December 6, 2016–January 15, 2017
Lin & Lin Gallery
No. 16, Dongfeng St
Da’an District
Taipei
Bianwen was originally a written record of oral Buddhist teachings that arose after the religion spread from India to China. The teachings were adapted from esoteric Sutras by sujiang (folk recitation) monks who strove to spread Buddhism among ordinary people by chanting easy to understand stories. These chants and bianwen texts become very popular, and gradually shed their Buddhist character as they were developed into legends, novels, operas, music and other folk art forms to satisfy popular taste.
Chen Chieh-jen has always seen film making as an activity that can bring together dissidents or those who have been marginalized, an opportunity to freely investigate any topic, a means of breaking through existing barriers between professionals and amateurs, and an experiment in forming temporary, heterogeneous communities. Inspired by bianwen’s intercultural qualities, adaptability and the multiple forms it has assumed throughout history, Chen has reassembled his ten years of creating storyboards for his video artwork, documentary photographs, symbolic items, film clips, and temporary screening venues into an installation titled The Bianwen Book I. The installation is a contemporary, three-dimensional admix of video, writing, painting, installation art and film and theater sets.
Unlike sujiang chants and bianwen texts, Chen’s Bianwen book does not reinterpret, convert or rewrite canonical theories. Rather, it presents dissent through re-imagining and re-writing the narratives of people and events that are made invisible or difficult to define by bio-politics and the structure of the political economy.

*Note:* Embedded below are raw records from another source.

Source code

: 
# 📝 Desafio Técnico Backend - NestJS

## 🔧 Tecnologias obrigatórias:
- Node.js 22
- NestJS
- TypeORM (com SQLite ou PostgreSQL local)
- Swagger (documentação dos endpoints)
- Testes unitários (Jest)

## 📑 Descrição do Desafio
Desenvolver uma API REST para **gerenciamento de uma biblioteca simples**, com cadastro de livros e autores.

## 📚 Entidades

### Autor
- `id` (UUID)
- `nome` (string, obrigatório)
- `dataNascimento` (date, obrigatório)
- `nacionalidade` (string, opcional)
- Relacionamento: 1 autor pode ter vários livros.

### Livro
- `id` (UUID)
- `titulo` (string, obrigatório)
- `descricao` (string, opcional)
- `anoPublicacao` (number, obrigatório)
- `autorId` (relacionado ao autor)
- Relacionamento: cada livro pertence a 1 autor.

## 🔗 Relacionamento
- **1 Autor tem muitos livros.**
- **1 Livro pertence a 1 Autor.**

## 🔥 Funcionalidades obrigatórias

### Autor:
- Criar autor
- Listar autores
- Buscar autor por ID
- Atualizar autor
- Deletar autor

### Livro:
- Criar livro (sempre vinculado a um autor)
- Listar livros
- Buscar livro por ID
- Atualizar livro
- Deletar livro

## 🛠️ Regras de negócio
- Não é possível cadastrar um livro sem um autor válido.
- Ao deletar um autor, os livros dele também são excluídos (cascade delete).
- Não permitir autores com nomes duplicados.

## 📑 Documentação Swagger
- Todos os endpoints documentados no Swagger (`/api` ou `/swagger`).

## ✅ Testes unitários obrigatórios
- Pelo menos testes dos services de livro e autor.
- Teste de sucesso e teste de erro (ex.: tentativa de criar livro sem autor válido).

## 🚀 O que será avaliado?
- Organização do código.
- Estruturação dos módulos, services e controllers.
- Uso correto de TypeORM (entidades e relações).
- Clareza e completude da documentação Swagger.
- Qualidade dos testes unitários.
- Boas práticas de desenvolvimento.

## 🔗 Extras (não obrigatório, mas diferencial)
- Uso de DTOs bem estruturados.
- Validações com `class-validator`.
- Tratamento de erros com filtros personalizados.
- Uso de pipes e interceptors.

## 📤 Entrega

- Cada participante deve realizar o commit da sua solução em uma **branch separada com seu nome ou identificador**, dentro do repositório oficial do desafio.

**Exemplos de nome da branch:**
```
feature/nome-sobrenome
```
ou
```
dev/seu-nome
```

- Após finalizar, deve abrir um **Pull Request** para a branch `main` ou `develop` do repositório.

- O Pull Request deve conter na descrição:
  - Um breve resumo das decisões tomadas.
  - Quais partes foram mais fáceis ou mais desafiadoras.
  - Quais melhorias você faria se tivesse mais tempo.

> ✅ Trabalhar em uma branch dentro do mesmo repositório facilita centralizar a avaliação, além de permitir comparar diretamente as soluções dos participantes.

Born in 1960 in Taoyuan, Taiwan, Chen Chieh-jen currently lives and works in Taipei, Taiwan. Chen employed extra-institutional underground exhibitions and guerrilla-style art actions to challenge Taiwan’s dominant political mechanisms during a period marked by the Cold War, anti-communist propaganda and martial law (1950–87). After martial law ended, Chen ceased art activity for eight years and returned to art in 1996. He has held solo exhibitions at the Mudam Luxembourg; the Taipei Fine Arts Museum; Redcat art center in Los Angeles; the Museo Nacional Centro De Arte Reina Sofia in Madrid; the Asia Society in New York; and the Galerie nationale du Jeu de Paume in Paris. Group exhibitions include: the Venice Biennial, São Paulo Biennial, Lyon Biennial, Liverpool Biennial, etc.